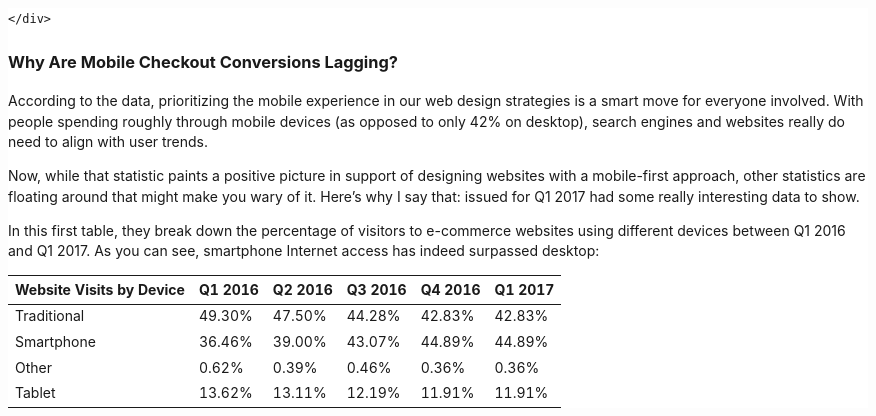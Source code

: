     </div>
  </aside>





<div class="c-garfield-the-cat">


<h3>Why Are Mobile Checkout Conversions Lagging?</h3>

<p>According to the data, prioritizing the mobile experience in our web design strategies is a smart move for everyone involved. With people spending roughly  through mobile devices (as opposed to only 42% on desktop), search engines and websites really do need to align with user trends.</p>

<p>Now, while that statistic paints a positive picture in support of designing websites with a mobile-first approach, other statistics are floating around that might make you wary of it. Here’s why I say that:  issued for Q1 2017 had some really interesting data to show.</p>

<p>In this first table, they break down the percentage of visitors to e-commerce websites using different devices between Q1 2016 and Q1 2017. As you can see, smartphone Internet access has indeed surpassed desktop:</p>

<p><table class="tablesaw break-out" data-tablesaw-mode="swipe" data-tablesaw-minimap>
    <thead>
        <tr>
            <th data-tablesaw-priority="persist">Website Visits by Device</th>
            <th>Q1 2016</th>
            <th>Q2 2016</th>
            <th>Q3 2016</th>
            <th>Q4 2016</th>
            <th>Q1 2017</th>
        </tr>
    </thead>
    <tbody>
        <tr>
            <td>Traditional</td>
            <td>49.30%</td>
            <td>47.50%</td>
            <td>44.28%</td>
            <td>42.83%</td>
            <td>42.83%</td>
        </tr>
        <tr>
            <td>Smartphone</td>
            <td>36.46%</td>
            <td>39.00%</td>
            <td>43.07%</td>
            <td>44.89%</td>
            <td>44.89%</td>
        </tr>
        <tr>
            <td>Other</td>
            <td>0.62%</td>
            <td>0.39%</td>
            <td>0.46%</td>
            <td>0.36%</td>
            <td>0.36%</td>
        </tr>
        <tr>
            <td>Tablet</td>
            <td>13.62%</td>
            <td>13.11%</td>
            <td>12.19%</td>
            <td>11.91%</td>
            <td>11.91%</td>
        </tr>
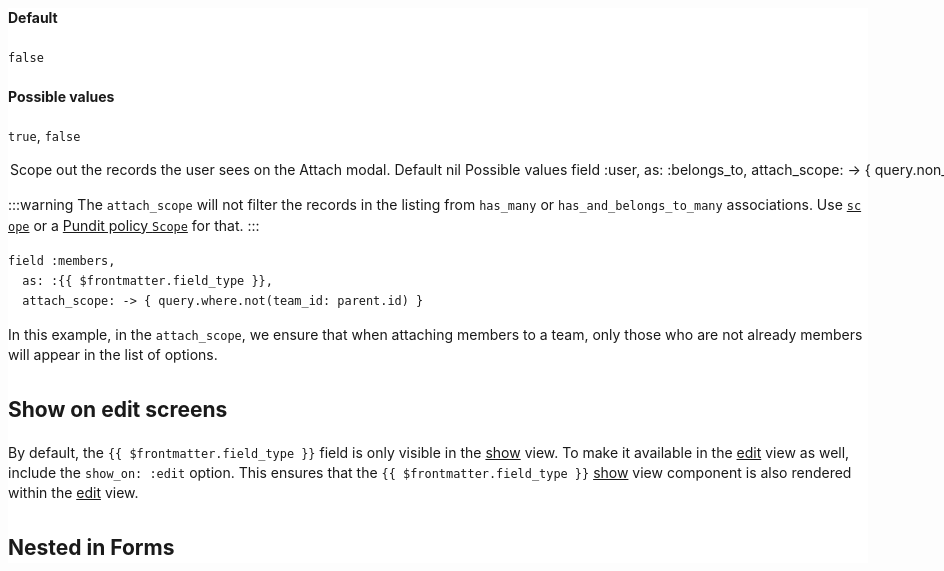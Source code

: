 #### Default

`false`

#### Possible values

`true`, `false`
</Option>

<Option name="`attach_scope`">

Scope out the records the user sees on the Attach modal.

#### Default

`nil`

#### Possible values

```ruby{3}
field :user,
  as: :belongs_to,
  attach_scope: -> { query.non_admins }
```

Pass in a block where you attach scopes to the `query` object and `parent` object, which is the actual record where you want to assign the association. The block is executed in the [`ExecutionContext`](./../execution-context).
</Option>

:::warning
The `attach_scope` will not filter the records in the listing from `has_many` or `has_and_belongs_to_many` associations.
Use [`scope`](#scope) or a [Pundit policy `Scope`](./../authorization#scopes) for that.
:::

```ruby-vue{3}
field :members,
  as: :{{ $frontmatter.field_type }},
  attach_scope: -> { query.where.not(team_id: parent.id) }
  ```
In this example, in the `attach_scope`, we ensure that when attaching members to a team, only those who are not already members will appear in the list of options.


## Show on edit screens

By default, the `{{ $frontmatter.field_type }}` field is only visible in the [show](./../views.html#Show) view. To make it available in the [edit](./../views.html#Edit) view as well, include the `show_on: :edit` option. This ensures that the `{{ $frontmatter.field_type }}` [show](./../views.html#Show) view component is also rendered within the [edit](./../views.html#Edit) view.

## Nested in Forms
<div class="space-x-2">
  <VersionReq version="3.19.0"/>
  <BetaStatus label="Public beta"/>
  <LicenseReq license="advanced"/>
</div>
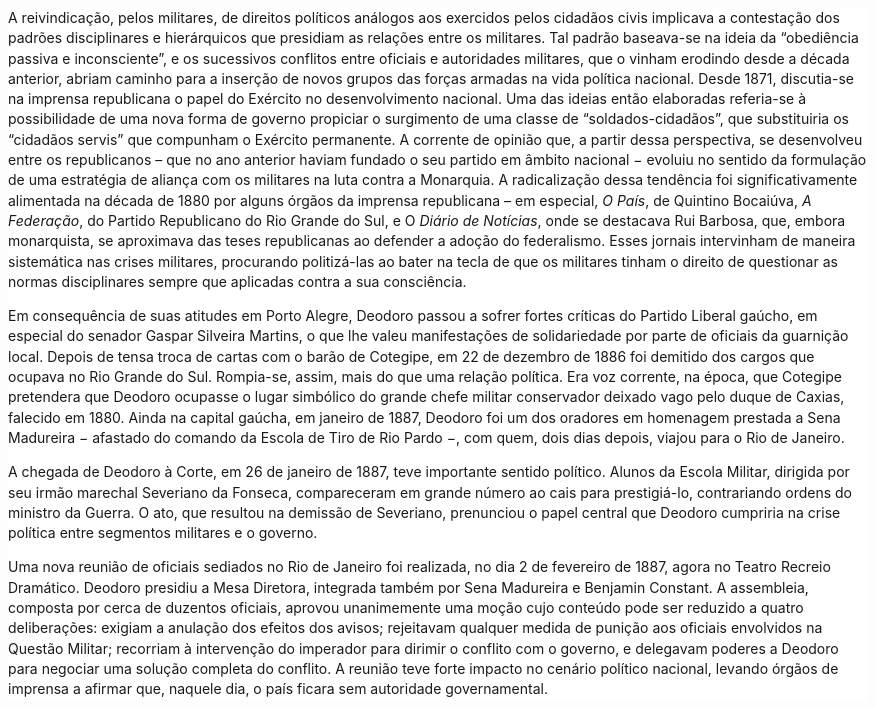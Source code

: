 A reivindicação, pelos militares, de direitos políticos análogos aos
exercidos pelos cidadãos civis implicava a contestação dos padrões
disciplinares e hierárquicos que presidiam as relações entre os
militares. Tal padrão baseava-se na ideia da “obediência passiva e
inconsciente”, e os sucessivos conflitos entre oficiais e autoridades
militares, que o vinham erodindo desde a década anterior, abriam caminho
para a inserção de novos grupos das forças armadas na vida política
nacional. Desde 1871, discutia-se na imprensa republicana o papel do
Exército no desenvolvimento nacional. Uma das ideias então elaboradas
referia-se à possibilidade de uma nova forma de governo propiciar o
surgimento de uma classe de “soldados-cidadãos”, que substituiria os
“cidadãos servis” que compunham o Exército permanente. A corrente de
opinião que, a partir dessa perspectiva, se desenvolveu entre os
republicanos – que no ano anterior haviam fundado o seu partido em
âmbito nacional − evoluiu no sentido da formulação de uma estratégia de
aliança com os militares na luta contra a Monarquia. A radicalização
dessa tendência foi significativamente alimentada na década de 1880 por
alguns órgãos da imprensa republicana – em especial, *O País*, de
Quintino Bocaiúva, *A Federação*, do Partido Republicano do Rio Grande
do Sul, e O *Diário de Notícias*, onde se destacava Rui Barbosa, que,
embora monarquista, se aproximava das teses republicanas ao defender a
adoção do federalismo. Esses jornais intervinham de maneira sistemática
nas crises militares, procurando politizá-las ao bater na tecla de que
os militares tinham o direito de questionar as normas disciplinares
sempre que aplicadas contra a sua consciência.

Em consequência de suas atitudes em Porto Alegre, Deodoro passou a
sofrer fortes críticas do Partido Liberal gaúcho, em especial do senador
Gaspar Silveira Martins, o que lhe valeu manifestações de solidariedade
por parte de oficiais da guarnição local. Depois de tensa troca de
cartas com o barão de Cotegipe, em 22 de dezembro de 1886 foi demitido
dos cargos que ocupava no Rio Grande do Sul. Rompia-se, assim, mais do
que uma relação política. Era voz corrente, na época, que Cotegipe
pretendera que Deodoro ocupasse o lugar simbólico do grande chefe
militar conservador deixado vago pelo duque de Caxias, falecido em 1880.
Ainda na capital gaúcha, em janeiro de 1887, Deodoro foi um dos oradores
em homenagem prestada a Sena Madureira − afastado do comando da Escola
de Tiro de Rio Pardo −, com quem, dois dias depois, viajou para o Rio de
Janeiro.

A chegada de Deodoro à Corte, em 26 de janeiro de 1887, teve importante
sentido político. Alunos da Escola Militar, dirigida por seu irmão
marechal Severiano da Fonseca, compareceram em grande número ao cais
para prestigiá-lo, contrariando ordens do ministro da Guerra. O ato, que
resultou na demissão de Severiano, prenunciou o papel central que
Deodoro cumpriria na crise política entre segmentos militares e o
governo.

Uma nova reunião de oficiais sediados no Rio de Janeiro foi realizada,
no dia 2 de fevereiro de 1887, agora no Teatro Recreio Dramático.
Deodoro presidiu a Mesa Diretora, integrada também por Sena Madureira e
Benjamin Constant. A assembleia, composta por cerca de duzentos
oficiais, aprovou unanimemente uma moção cujo conteúdo pode ser reduzido
a quatro deliberações: exigiam a anulação dos efeitos dos avisos;
rejeitavam qualquer medida de punição aos oficiais envolvidos na Questão
Militar; recorriam à intervenção do imperador para dirimir o conflito
com o governo, e delegavam poderes a Deodoro para negociar uma solução
completa do conflito. A reunião teve forte impacto no cenário político
nacional, levando órgãos de imprensa a afirmar que, naquele dia, o país
ficara sem autoridade governamental.
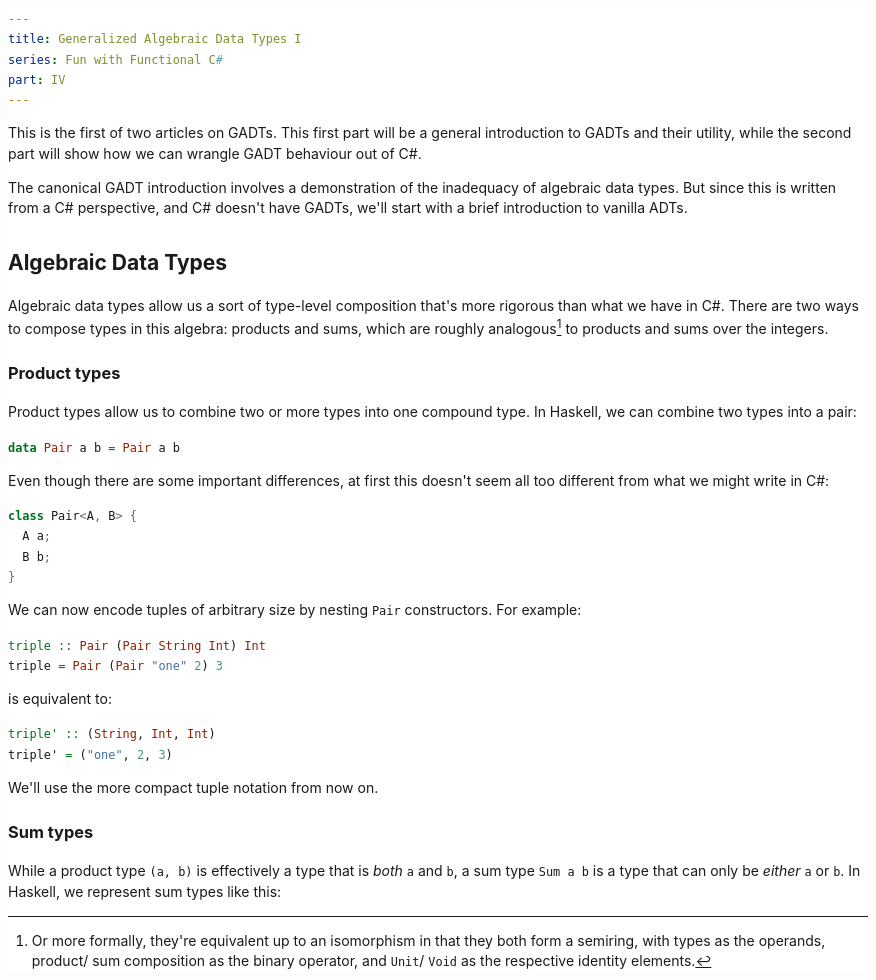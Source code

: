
 ```yaml
---
title: Generalized Algebraic Data Types I
series: Fun with Functional C#
part: IV
---
```


This is the first of two articles on GADTs. This first part will be a general introduction to GADTs and their utility, while the second part will show how we can wrangle GADT behaviour out of C#.

The canonical GADT introduction involves a demonstration of the inadequacy of algebraic data types. But since this is written from a C# perspective, and C# doesn't have GADTs, we'll start with a brief introduction to vanilla ADTs.

## Algebraic Data Types
Algebraic data types allow us a sort of type-level composition that's more rigorous than what we have in C#. There are two ways to compose types in this algebra: products and sums, which are roughly analogous[^analogous] to products and sums over the integers.

[^analogous]: Or more formally, they're equivalent up to an isomorphism in that they both form a semiring, with types as the operands, product/ sum composition as the binary operator, and `Unit`/ `Void` as the respective identity elements.

### Product types
Product types allow us to combine two or more types into one compound type. In Haskell, we can combine two types into a pair:

```haskell
data Pair a b = Pair a b
```



Even though there are some important differences, at first this doesn't seem all too different from what we might write in C#:

```cs
class Pair<A, B> {
  A a;
  B b;
}
```

We can now encode tuples of arbitrary size by nesting `Pair` constructors. For example:

```haskell
triple :: Pair (Pair String Int) Int
triple = Pair (Pair "one" 2) 3
```

is equivalent to:

```haskell
triple' :: (String, Int, Int)
triple' = ("one", 2, 3)
```

We'll use the more compact tuple notation from now on.

### Sum types
While a product type `(a, b)` is effectively a type that is *both* `a` and `b`, a sum type `Sum a b` is a type that can only be *either* `a` or `b`. In Haskell, we represent sum types like this:
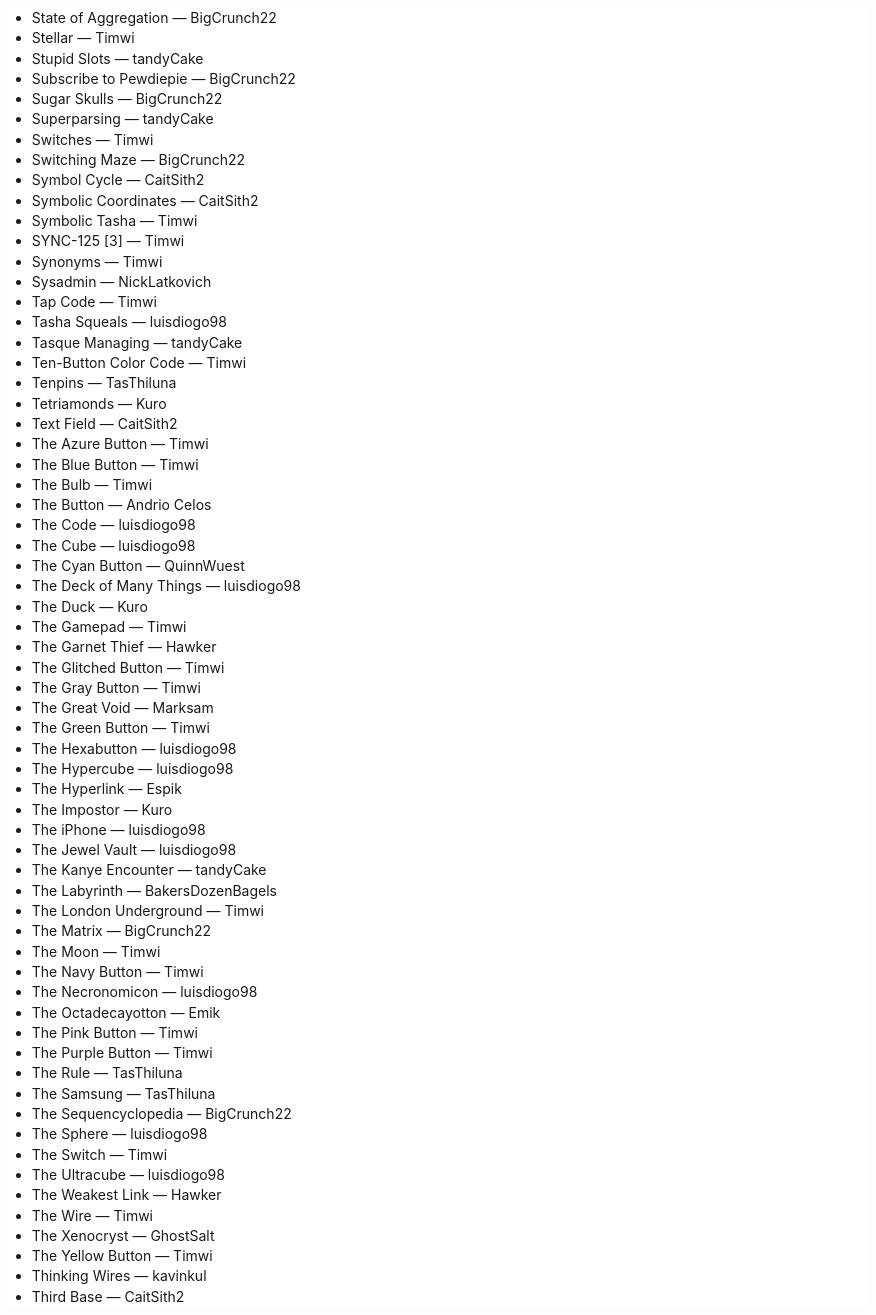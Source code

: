 - State of Aggregation — BigCrunch22
- Stellar — Timwi
- Stupid Slots — tandyCake
- Subscribe to Pewdiepie — BigCrunch22
- Sugar Skulls — BigCrunch22
- Superparsing — tandyCake
- Switches — Timwi
- Switching Maze — BigCrunch22
- Symbol Cycle — CaitSith2
- Symbolic Coordinates — CaitSith2
- Symbolic Tasha — Timwi
- SYNC-125 [3] — Timwi
- Synonyms — Timwi
- Sysadmin — NickLatkovich
- Tap Code — Timwi
- Tasha Squeals — luisdiogo98
- Tasque Managing — tandyCake
- Ten-Button Color Code — Timwi
- Tenpins — TasThiluna
- Tetriamonds — Kuro
- Text Field — CaitSith2
- The Azure Button — Timwi
- The Blue Button — Timwi
- The Bulb — Timwi
- The Button — Andrio Celos
- The Code — luisdiogo98
- The Cube — luisdiogo98
- The Cyan Button — QuinnWuest
- The Deck of Many Things — luisdiogo98
- The Duck — Kuro
- The Gamepad — Timwi
- The Garnet Thief — Hawker
- The Glitched Button — Timwi
- The Gray Button — Timwi
- The Great Void — Marksam
- The Green Button — Timwi
- The Hexabutton — luisdiogo98
- The Hypercube — luisdiogo98
- The Hyperlink — Espik
- The Impostor — Kuro
- The iPhone — luisdiogo98
- The Jewel Vault — luisdiogo98
- The Kanye Encounter — tandyCake
- The Labyrinth — BakersDozenBagels
- The London Underground — Timwi
- The Matrix — BigCrunch22
- The Moon — Timwi
- The Navy Button — Timwi
- The Necronomicon — luisdiogo98
- The Octadecayotton — Emik
- The Pink Button — Timwi
- The Purple Button — Timwi
- The Rule — TasThiluna
- The Samsung — TasThiluna
- The Sequencyclopedia — BigCrunch22
- The Sphere — luisdiogo98
- The Switch — Timwi
- The Ultracube — luisdiogo98
- The Weakest Link — Hawker
- The Wire — Timwi
- The Xenocryst — GhostSalt
- The Yellow Button — Timwi
- Thinking Wires — kavinkul
- Third Base — CaitSith2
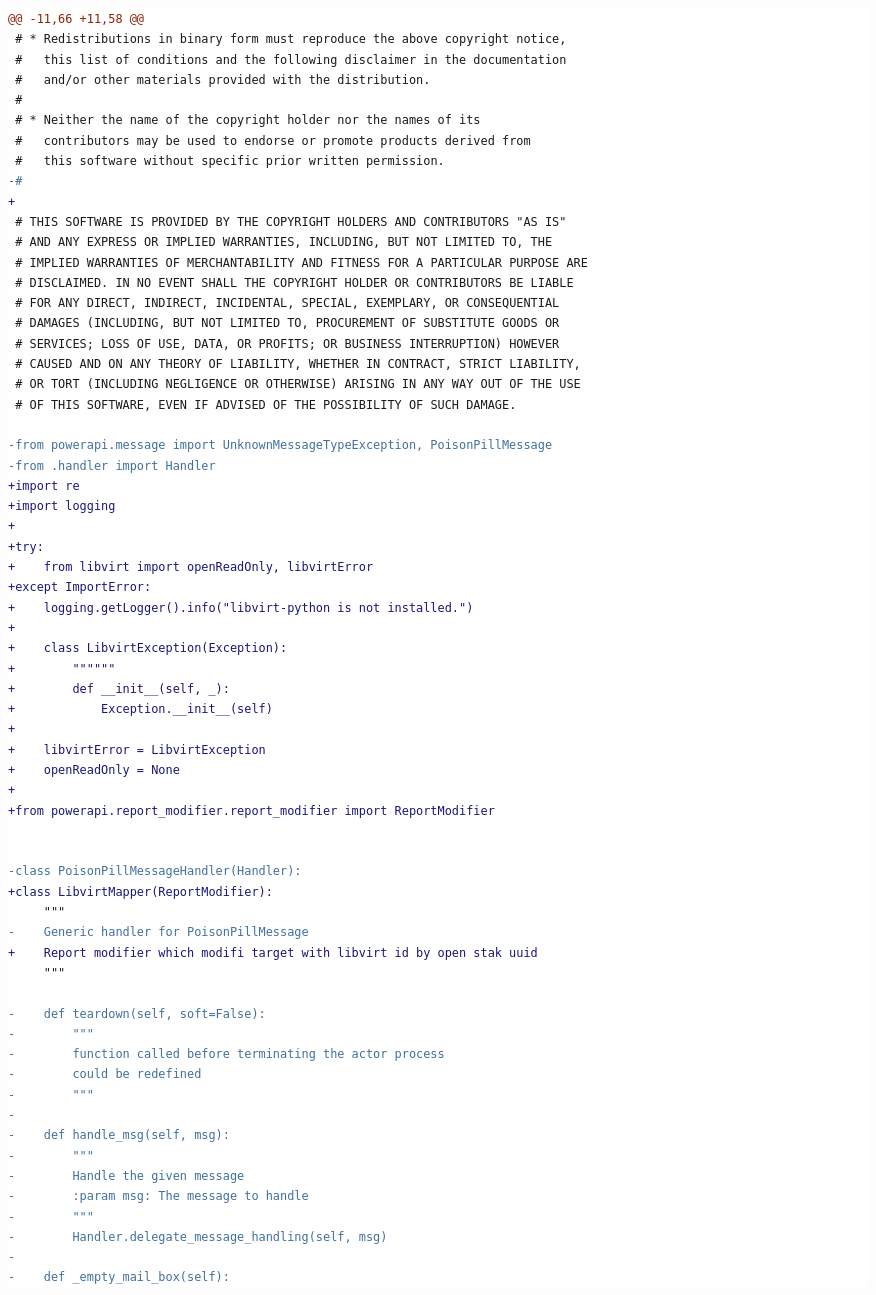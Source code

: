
 ```diff
@@ -11,66 +11,58 @@
 # * Redistributions in binary form must reproduce the above copyright notice,
 #   this list of conditions and the following disclaimer in the documentation
 #   and/or other materials provided with the distribution.
 #
 # * Neither the name of the copyright holder nor the names of its
 #   contributors may be used to endorse or promote products derived from
 #   this software without specific prior written permission.
-#
+
 # THIS SOFTWARE IS PROVIDED BY THE COPYRIGHT HOLDERS AND CONTRIBUTORS "AS IS"
 # AND ANY EXPRESS OR IMPLIED WARRANTIES, INCLUDING, BUT NOT LIMITED TO, THE
 # IMPLIED WARRANTIES OF MERCHANTABILITY AND FITNESS FOR A PARTICULAR PURPOSE ARE
 # DISCLAIMED. IN NO EVENT SHALL THE COPYRIGHT HOLDER OR CONTRIBUTORS BE LIABLE
 # FOR ANY DIRECT, INDIRECT, INCIDENTAL, SPECIAL, EXEMPLARY, OR CONSEQUENTIAL
 # DAMAGES (INCLUDING, BUT NOT LIMITED TO, PROCUREMENT OF SUBSTITUTE GOODS OR
 # SERVICES; LOSS OF USE, DATA, OR PROFITS; OR BUSINESS INTERRUPTION) HOWEVER
 # CAUSED AND ON ANY THEORY OF LIABILITY, WHETHER IN CONTRACT, STRICT LIABILITY,
 # OR TORT (INCLUDING NEGLIGENCE OR OTHERWISE) ARISING IN ANY WAY OUT OF THE USE
 # OF THIS SOFTWARE, EVEN IF ADVISED OF THE POSSIBILITY OF SUCH DAMAGE.
 
-from powerapi.message import UnknownMessageTypeException, PoisonPillMessage
-from .handler import Handler
+import re
+import logging
+
+try:
+    from libvirt import openReadOnly, libvirtError
+except ImportError:
+    logging.getLogger().info("libvirt-python is not installed.")
+
+    class LibvirtException(Exception):
+        """"""
+        def __init__(self, _):
+            Exception.__init__(self)
+
+    libvirtError = LibvirtException
+    openReadOnly = None
+
+from powerapi.report_modifier.report_modifier import ReportModifier
 
 
-class PoisonPillMessageHandler(Handler):
+class LibvirtMapper(ReportModifier):
     """
-    Generic handler for PoisonPillMessage
+    Report modifier which modifi target with libvirt id by open stak uuid
     """
 
-    def teardown(self, soft=False):
-        """
-        function called before terminating the actor process
-        could be redefined
-        """
-
-    def handle_msg(self, msg):
-        """
-        Handle the given message
-        :param msg: The message to handle
-        """
-        Handler.delegate_message_handling(self, msg)
-
-    def _empty_mail_box(self):
```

+ + +

Copy, exactly and only, the lines above that begin with the one containing "políticos análogos aos" and finish with the one containing "militares. Tal padrão".

: A reivindicação, pelos militares, de direitos políticos análogos aos
exercidos pelos cidadãos civis implicava a contestação dos padrões
disciplinares e hierárquicos que presidiam as relações entre os
militares. Tal padrão baseava-se na ideia da “obediência passiva e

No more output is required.